= Beginning of Section =

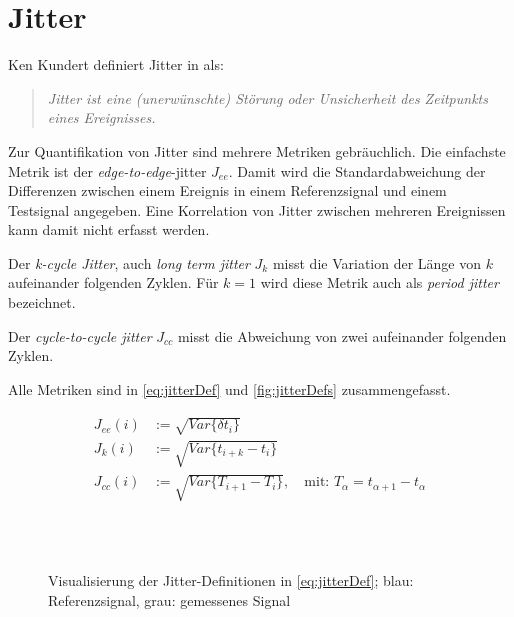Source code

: \section{Jitter}
Ken Kundert definiert Jitter in \cite{Kundert2012} als:
\begin{quote}
	\textit{Jitter ist eine (unerwünschte) Störung oder Unsicherheit des Zeitpunkts eines Ereignisses. }
\end{quote}

Zur Quantifikation von Jitter sind mehrere Metriken gebräuchlich. Die einfachste Metrik ist der \textit{edge-to-edge}-jitter $J_{ee}$. Damit wird die Standardabweichung der Differenzen zwischen einem Ereignis in einem Referenzsignal und einem Testsignal angegeben. Eine Korrelation von Jitter zwischen mehreren Ereignissen kann damit nicht erfasst werden.

Der \textit{k-cycle Jitter}, auch \textit{long term jitter} $J_k$ misst die Variation der Länge von $k$ aufeinander folgenden Zyklen. Für $k=1$ wird diese Metrik auch als \textit{period jitter} bezeichnet.

Der \textit{cycle-to-cycle jitter} $J_{cc}$ misst die Abweichung von zwei aufeinander folgenden Zyklen.

Alle Metriken sind in \autoref{eq:jitterDef} und \autoref{fig:jitterDefs} zusammengefasst.

\begin{subequations}
	\label{eq:jitterDef}
	\begin{align}
	J_{ee}(i)&:=\sqrt{Var\{\delta t_i\}} \\
	J_k(i)&:=\sqrt{Var\{t_{i+k}-t_i\}} \\
	J_{cc}(i)&:=\sqrt{Var\{T_{i+1}-T_i\}}, \quad \text{mit: } T_\alpha=t_{\alpha+1}-t_\alpha
	\end{align}
\end{subequations}

\begin{figure}[H]
	\centering
	\\[4ex]
	\\[4ex]
	\caption[Jitterdefinitionen]{Visualisierung der Jitter-Definitionen in \autoref{eq:jitterDef}; blau: Referenzsignal, grau: gemessenes Signal}
	\label{fig:jitterDefs}
\end{figure}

= End of Section =

Skip the pictures and reproduce all remaining entries exactly.

Source code

: \section{Jitter}
Ken Kundert definiert Jitter in \cite{Kundert2012} als:
\begin{quote}
	\textit{Jitter ist eine (unerwünschte) Störung oder Unsicherheit des Zeitpunkts eines Ereignisses. }
\end{quote}

Zur Quantifikation von Jitter sind mehrere Metriken gebräuchlich. Die einfachste Metrik ist der \textit{edge-to-edge}-jitter $J_{ee}$. Damit wird die Standardabweichung der Differenzen zwischen einem Ereignis in einem Referenzsignal und einem Testsignal angegeben. Eine Korrelation von Jitter zwischen mehreren Ereignissen kann damit nicht erfasst werden.

Der \textit{k-cycle Jitter}, auch \textit{long term jitter} $J_k$ misst die Variation der Länge von $k$ aufeinander folgenden Zyklen. Für $k=1$ wird diese Metrik auch als \textit{period jitter} bezeichnet.

Der \textit{cycle-to-cycle jitter} $J_{cc}$ misst die Abweichung von zwei aufeinander folgenden Zyklen.

Alle Metriken sind in \autoref{eq:jitterDef} und \autoref{fig:jitterDefs} zusammengefasst.

\begin{subequations}
	\label{eq:jitterDef}
	\begin{align}
	J_{ee}(i)&:=\sqrt{Var\{\delta t_i\}} \\
	J_k(i)&:=\sqrt{Var\{t_{i+k}-t_i\}} \\
	J_{cc}(i)&:=\sqrt{Var\{T_{i+1}-T_i\}}, \quad \text{mit: } T_\alpha=t_{\alpha+1}-t_\alpha
	\end{align}
\end{subequations}

\begin{figure}[H]
	\centering
	\\[4ex]
	\\[4ex]
	\caption[Jitterdefinitionen]{Visualisierung der Jitter-Definitionen in \autoref{eq:jitterDef}; blau: Referenzsignal, grau: gemessenes Signal}
	\label{fig:jitterDefs}
\end{figure}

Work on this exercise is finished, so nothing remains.